* Action item: Across all the entries below, how many lines contain the string "target"? The number by itself is the answer.

[Source texts of formatted documents]
--- START ---
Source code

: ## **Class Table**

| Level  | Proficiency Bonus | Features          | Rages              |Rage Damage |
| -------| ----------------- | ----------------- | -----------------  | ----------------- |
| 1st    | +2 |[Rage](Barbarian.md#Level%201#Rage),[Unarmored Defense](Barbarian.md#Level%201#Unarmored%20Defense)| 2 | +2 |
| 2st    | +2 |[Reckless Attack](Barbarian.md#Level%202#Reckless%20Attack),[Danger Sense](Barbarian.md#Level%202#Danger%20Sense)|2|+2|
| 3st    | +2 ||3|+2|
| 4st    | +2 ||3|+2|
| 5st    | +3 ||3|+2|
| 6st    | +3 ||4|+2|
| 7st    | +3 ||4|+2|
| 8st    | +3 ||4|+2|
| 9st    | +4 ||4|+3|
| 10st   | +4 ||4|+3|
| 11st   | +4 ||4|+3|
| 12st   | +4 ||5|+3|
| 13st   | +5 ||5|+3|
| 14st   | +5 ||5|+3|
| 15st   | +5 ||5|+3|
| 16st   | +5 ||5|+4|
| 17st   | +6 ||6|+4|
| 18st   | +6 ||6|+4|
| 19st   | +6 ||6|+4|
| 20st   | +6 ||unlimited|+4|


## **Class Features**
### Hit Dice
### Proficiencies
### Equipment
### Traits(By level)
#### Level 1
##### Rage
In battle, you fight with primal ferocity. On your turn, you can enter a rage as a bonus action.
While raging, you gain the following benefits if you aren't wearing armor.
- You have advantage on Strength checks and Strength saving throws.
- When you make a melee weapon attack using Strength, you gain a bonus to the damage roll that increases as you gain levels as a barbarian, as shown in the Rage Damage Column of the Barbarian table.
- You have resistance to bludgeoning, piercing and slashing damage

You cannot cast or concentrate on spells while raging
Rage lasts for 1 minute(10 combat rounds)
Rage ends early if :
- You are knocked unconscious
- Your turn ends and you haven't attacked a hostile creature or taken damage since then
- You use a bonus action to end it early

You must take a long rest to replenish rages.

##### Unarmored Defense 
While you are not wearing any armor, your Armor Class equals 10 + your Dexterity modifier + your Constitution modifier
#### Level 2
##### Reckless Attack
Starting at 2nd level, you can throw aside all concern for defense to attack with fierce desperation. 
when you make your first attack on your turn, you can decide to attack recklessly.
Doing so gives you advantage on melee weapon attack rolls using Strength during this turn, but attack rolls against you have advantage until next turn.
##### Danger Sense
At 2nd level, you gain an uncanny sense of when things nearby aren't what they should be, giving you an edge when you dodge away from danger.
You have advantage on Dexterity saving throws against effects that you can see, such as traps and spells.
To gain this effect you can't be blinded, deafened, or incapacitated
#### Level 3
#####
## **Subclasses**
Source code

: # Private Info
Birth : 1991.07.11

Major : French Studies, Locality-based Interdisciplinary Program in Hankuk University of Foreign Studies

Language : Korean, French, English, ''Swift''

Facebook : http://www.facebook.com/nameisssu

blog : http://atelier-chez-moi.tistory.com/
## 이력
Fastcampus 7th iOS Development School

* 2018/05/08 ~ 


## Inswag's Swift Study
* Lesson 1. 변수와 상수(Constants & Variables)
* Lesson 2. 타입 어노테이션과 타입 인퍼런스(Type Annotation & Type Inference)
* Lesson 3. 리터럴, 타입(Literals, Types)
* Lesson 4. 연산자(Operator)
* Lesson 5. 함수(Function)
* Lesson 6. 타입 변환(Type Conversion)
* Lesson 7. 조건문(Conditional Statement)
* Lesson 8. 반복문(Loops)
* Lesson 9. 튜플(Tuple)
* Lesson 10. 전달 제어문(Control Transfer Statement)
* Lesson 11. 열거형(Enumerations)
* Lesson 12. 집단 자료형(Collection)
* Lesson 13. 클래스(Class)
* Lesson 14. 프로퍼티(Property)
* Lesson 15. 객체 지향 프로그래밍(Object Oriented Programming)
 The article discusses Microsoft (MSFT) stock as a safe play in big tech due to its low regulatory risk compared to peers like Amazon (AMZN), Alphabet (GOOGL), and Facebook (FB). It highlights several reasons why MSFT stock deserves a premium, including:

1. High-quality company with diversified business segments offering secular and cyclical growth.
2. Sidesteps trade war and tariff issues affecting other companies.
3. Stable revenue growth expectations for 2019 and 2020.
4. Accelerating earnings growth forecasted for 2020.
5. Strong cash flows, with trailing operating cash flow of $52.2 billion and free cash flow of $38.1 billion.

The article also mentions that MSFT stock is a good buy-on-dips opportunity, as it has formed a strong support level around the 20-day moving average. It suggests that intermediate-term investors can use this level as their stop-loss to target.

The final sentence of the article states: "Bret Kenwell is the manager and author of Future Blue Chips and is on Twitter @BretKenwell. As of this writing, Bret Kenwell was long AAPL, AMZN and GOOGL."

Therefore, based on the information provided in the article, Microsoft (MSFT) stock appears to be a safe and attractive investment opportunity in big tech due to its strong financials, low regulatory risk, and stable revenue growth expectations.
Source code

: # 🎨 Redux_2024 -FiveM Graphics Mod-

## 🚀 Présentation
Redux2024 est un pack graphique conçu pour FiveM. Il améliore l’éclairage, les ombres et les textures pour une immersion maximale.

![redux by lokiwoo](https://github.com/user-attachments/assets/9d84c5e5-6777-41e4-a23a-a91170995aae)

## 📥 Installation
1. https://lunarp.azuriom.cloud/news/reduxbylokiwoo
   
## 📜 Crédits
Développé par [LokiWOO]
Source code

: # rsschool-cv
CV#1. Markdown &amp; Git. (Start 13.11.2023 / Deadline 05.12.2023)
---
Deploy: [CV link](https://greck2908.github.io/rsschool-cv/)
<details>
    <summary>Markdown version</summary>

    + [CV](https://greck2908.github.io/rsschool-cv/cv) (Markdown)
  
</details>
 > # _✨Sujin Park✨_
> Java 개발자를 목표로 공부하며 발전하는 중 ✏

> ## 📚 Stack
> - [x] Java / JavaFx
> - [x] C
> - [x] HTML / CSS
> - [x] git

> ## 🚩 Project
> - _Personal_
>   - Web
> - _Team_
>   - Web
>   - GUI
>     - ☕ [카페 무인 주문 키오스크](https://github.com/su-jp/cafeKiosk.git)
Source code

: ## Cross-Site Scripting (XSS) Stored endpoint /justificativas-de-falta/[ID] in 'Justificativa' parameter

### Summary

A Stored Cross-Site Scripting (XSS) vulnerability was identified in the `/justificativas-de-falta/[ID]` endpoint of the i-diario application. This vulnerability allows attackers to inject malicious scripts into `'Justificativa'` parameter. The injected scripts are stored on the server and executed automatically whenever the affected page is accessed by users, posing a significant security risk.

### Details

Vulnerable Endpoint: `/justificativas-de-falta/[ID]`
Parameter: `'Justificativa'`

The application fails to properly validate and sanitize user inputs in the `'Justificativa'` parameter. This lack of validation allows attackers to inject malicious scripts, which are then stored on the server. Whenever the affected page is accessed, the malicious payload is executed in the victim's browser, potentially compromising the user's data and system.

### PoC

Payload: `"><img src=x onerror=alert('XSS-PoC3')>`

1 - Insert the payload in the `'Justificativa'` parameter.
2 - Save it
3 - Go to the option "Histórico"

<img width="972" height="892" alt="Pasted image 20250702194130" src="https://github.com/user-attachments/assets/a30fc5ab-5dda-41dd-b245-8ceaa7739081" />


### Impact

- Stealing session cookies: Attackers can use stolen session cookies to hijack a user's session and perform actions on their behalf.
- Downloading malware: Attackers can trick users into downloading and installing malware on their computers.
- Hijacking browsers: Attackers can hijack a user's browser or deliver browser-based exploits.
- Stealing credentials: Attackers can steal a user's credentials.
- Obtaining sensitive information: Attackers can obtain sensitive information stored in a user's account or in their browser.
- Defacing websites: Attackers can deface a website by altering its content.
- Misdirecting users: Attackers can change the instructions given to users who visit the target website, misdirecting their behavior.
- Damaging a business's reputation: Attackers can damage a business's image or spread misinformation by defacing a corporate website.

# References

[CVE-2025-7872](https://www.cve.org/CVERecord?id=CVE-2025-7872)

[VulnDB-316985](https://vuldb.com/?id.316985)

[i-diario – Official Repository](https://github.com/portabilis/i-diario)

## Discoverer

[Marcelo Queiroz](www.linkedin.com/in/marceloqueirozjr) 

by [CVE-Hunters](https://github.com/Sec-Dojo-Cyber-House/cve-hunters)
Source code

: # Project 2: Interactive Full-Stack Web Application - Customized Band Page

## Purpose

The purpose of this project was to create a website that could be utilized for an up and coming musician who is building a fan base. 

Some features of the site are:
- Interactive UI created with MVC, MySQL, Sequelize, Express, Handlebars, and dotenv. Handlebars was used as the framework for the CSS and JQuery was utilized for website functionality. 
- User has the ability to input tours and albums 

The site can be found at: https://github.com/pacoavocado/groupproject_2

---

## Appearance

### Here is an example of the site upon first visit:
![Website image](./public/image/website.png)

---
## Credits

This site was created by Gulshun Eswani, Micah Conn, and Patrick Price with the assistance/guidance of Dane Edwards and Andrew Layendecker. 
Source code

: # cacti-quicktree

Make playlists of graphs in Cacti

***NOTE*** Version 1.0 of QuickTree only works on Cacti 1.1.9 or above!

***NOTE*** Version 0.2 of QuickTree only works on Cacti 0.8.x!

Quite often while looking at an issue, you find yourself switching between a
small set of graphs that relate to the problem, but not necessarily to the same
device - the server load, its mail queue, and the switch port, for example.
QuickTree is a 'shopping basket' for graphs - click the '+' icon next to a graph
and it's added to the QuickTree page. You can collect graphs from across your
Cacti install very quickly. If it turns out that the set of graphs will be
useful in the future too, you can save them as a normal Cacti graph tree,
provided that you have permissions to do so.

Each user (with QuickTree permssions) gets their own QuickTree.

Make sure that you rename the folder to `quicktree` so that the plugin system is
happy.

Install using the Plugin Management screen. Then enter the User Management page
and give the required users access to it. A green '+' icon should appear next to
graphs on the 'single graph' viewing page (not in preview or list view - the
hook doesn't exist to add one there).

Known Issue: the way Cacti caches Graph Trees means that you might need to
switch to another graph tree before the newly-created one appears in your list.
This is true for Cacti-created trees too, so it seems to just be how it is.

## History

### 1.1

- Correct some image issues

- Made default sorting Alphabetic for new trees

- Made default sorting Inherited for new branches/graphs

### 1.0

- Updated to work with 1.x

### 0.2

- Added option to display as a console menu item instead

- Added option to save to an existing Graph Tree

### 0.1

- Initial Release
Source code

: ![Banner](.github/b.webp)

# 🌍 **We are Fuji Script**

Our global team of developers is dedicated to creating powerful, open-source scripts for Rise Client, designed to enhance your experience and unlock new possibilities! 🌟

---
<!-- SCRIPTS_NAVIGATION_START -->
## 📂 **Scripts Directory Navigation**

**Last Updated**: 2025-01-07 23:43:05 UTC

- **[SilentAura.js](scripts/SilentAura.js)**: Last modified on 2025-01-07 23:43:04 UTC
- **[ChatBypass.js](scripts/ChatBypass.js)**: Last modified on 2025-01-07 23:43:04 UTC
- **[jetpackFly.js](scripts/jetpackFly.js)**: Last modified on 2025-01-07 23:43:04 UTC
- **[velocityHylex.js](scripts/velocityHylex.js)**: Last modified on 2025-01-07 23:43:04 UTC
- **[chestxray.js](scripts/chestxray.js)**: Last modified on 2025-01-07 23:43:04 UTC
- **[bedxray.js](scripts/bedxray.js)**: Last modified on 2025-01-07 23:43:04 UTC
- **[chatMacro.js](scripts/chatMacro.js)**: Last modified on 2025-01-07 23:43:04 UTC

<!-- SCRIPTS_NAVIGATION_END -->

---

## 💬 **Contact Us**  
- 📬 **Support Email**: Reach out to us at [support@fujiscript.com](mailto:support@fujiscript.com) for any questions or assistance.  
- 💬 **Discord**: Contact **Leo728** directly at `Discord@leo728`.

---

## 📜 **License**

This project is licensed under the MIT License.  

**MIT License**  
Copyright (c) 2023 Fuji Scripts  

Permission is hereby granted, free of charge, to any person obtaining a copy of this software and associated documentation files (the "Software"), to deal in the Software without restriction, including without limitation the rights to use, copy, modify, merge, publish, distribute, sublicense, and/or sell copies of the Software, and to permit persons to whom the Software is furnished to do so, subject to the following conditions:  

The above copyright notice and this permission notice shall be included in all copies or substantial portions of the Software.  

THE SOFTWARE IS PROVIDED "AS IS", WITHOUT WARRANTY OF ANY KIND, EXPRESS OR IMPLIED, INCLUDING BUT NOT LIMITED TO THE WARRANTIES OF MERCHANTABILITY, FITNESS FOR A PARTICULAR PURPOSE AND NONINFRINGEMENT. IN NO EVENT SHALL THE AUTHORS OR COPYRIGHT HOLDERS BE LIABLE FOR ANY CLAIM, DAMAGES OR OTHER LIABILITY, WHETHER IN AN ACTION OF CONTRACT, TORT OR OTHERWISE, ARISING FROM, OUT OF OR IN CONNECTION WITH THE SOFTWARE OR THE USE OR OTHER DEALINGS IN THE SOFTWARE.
--- END ---
* Output: 2